Building Inclusive Financial Sectors for Development Posted by Picasa


Preface

Why are so many people and firms in developing countries excluded from full participation in the financial sector? That is the fundamental question that claims the attention of this book and the consultative process that led to it.

The UN General Assembly adopted 2005 as the International Year of Microcredit to "address the constraints that exclude people from full participation in the financial sector." At the World Summit at the United Nations in September 2005, Heads of State and Government recognized "the need for access to financial services, in particular for the poor, including through microfinance and microcredit."
The Monterrey Consensus that Heads of State and Government adopted at the International Conference on Financing for Development in 2002 explicitly recognized that "microfinance and credit for micro-, small and medium enterprises…as well as national savings schemes are important for enhancing the social and economic impact of the financial sector." They further recommended that "development banks, commercial banks and other financial institutions, whether independently or in cooperation, can be effective instruments for facilitating access to finance, including equity financing, for such enterprises…."

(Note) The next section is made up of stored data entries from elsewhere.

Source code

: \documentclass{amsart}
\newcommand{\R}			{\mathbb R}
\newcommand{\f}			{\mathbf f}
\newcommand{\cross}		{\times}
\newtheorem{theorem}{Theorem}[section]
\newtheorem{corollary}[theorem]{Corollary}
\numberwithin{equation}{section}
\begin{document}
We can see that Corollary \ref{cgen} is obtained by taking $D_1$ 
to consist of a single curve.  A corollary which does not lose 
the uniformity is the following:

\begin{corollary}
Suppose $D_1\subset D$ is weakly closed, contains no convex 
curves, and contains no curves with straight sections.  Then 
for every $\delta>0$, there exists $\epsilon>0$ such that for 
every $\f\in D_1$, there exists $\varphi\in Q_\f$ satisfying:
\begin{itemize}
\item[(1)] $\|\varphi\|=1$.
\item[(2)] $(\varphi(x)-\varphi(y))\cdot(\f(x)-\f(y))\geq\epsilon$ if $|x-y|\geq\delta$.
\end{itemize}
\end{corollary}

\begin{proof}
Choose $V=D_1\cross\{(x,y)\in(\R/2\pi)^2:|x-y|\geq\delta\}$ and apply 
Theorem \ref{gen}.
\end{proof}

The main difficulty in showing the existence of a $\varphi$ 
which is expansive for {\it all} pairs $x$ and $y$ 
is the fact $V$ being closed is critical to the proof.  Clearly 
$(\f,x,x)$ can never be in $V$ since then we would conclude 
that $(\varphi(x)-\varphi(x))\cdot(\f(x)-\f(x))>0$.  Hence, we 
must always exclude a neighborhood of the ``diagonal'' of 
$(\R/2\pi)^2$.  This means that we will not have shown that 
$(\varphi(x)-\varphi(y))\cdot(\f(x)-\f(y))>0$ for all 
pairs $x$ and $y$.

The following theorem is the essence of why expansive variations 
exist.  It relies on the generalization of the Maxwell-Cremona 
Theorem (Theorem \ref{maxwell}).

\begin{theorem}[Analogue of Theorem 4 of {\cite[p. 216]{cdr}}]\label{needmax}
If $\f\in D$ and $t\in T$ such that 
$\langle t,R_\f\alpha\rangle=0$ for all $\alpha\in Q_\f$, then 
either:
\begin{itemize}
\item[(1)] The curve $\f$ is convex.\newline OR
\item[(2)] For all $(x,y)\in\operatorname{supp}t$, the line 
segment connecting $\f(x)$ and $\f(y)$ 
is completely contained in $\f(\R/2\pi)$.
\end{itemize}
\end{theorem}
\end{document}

Drawing on this mandate, the UN Department of Economic and Social Affairs (DESA) and the UN Capital Development Fund (UNCDF) undertook a project to analyse the obstacles to financial inclusion and to report on efforts to overcome those obstacles in a variety of countries. DESA and UNCDF also undertook to bring the results of this investigation to the attention of the international community.

As a major part of this process, a series of regional "multi-stakeholder consultations" was organized in the Middle East, Africa, Asia and Latin America. Views of governments, international organizations, financial institutions, the private sector and civil society were gathered in informal roundtable discussions at these meetings.
In addition, UNCDF, the Financing for Development (FfD) office of DESA and the World Bank Institute held a global e-conference in the spring of 2005 in which over 800 people participated.
Material was also gathered from an on-line questionnaire and in-depth interviews with experts in the field. As an example of other significant inputs, Women's World Banking convoked a major global meeting of experts who produced a report as input to this process, Building Domestic Financial Systems that Work for the Majority. The consultation process culminated in a May 2005 Global Meeting on Building Inclusive Financial Sectors, a final multi-stakeholder discussion hosted by the International Labour Organization in Geneva.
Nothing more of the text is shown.